本来,云岭和陇中黄土高原的距离很远,可当我在二郎山上被那一曲花儿融化后,我总觉得我的生命紧贴着甘南人的生命,我的情感依偎着花儿的情感。这不由得我去想,这该是一朵什么样的音符?这该是一曲什么样的旋律?为什么会对人性有如此强大穿透力?
这天,二郎山的风光很美,风轻轻地从我身边吹过,鸟儿在树枝上如簧如歌的啼鸣,白云在蓝天上轻轻地飘,鲜花在树丛中淡淡地香。就在这种诗情画境中,我被洮岷花儿感动了。我坐在二郎山上的树荫里仔细地听,沉浸在一种感情的旋律里。听着听着我似乎明白了点什么,感悟到了点什么,在这花儿的生命特质里似乎含有《诗经》国风里比兴的DNA,甘肃花儿和陕北的信天游似乎也是一对血缘相亲的姊妹,我甚至于会想起云南的民歌《小河淌水》、想起江南的《茉莉花》。就在这么一瞬间,一切都近了,一切都亲了。云岭高原和陇中黄土高原,云南人和甘肃人,偌大的一个世界就这样在一曲花儿中融合了。

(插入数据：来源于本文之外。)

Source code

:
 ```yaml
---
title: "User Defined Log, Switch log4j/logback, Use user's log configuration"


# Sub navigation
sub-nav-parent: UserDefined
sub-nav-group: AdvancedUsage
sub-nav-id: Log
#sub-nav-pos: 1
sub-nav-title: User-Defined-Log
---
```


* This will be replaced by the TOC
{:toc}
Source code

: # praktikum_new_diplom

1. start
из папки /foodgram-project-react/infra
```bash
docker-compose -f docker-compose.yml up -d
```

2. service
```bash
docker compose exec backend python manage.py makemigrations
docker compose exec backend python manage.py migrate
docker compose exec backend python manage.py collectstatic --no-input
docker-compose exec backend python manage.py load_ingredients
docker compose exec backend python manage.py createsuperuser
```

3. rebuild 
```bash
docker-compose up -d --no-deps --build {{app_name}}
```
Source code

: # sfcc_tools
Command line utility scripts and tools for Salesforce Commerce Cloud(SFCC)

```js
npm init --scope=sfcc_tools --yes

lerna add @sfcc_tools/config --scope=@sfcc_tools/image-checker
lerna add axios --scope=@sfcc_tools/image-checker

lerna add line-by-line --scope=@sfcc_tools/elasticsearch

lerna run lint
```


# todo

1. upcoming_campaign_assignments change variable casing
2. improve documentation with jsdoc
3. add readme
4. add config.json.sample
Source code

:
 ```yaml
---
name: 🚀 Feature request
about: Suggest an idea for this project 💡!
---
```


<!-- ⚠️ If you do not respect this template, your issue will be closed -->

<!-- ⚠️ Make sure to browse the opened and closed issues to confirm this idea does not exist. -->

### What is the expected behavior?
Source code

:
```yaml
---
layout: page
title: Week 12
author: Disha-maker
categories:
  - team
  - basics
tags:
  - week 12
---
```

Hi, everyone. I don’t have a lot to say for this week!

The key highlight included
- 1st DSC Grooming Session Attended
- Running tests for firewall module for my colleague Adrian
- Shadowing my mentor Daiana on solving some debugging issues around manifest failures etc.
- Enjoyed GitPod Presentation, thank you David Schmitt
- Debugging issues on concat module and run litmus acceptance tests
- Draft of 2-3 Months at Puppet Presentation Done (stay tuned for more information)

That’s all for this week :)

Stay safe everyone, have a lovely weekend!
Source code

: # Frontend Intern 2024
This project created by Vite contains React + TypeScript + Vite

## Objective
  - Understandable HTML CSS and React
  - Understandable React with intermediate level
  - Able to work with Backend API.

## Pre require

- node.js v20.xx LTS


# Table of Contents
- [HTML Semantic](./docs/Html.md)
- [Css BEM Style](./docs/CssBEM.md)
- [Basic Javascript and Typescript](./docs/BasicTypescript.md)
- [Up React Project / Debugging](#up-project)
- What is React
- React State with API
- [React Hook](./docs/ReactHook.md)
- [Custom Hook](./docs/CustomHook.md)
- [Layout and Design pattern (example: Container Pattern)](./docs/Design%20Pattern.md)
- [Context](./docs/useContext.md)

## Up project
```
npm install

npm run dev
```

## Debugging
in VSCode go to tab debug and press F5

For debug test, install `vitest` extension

花儿开放在人们的心灵里,热情顿时洒满人间。我知道我没有权力解读花儿,但我深深地明白花儿深深地扎根在人民的心里。“花儿”的旋律融入了荒凉的大戈壁,是洮河水洗涤过的情感,有莫高窟的香烟味。“花儿”朴素而又粗糙的韵律里鼓动着黄土高原汹涌的血脉,是西北风吹不灭的火焰,是严寒冻不死的骆驼刺。“花儿”是甘南草原上无边无际的荒草,是黄土高原永不退色的灵魂。
如今,二郎山花儿会的“花儿”已经是“国家级非物质文化遗产”了,一朵全世界都宠着爱着的“花儿”。
“花儿一唱到五更,唱得石山落一层。”“青蛇她到梁上盘,白蛇肚里怀状元。”“腊月里来腊月半,曹操领兵八十万”……说历史,唱人生,花儿里什么都有:太阳的盛典、火焰的舞蹈、一滴水在大海里的轮回。黑,黑得像一根点亮人生的火柴。亮,就亮得像刚刚拉开天幕的黎明。是地心燃烧的内部,奔突激荡,熔冶一切。像神的旨意,爱情、人生、哲学、伦理……一切洞悉。一部草民的情感天书,藏着社会人生的天机。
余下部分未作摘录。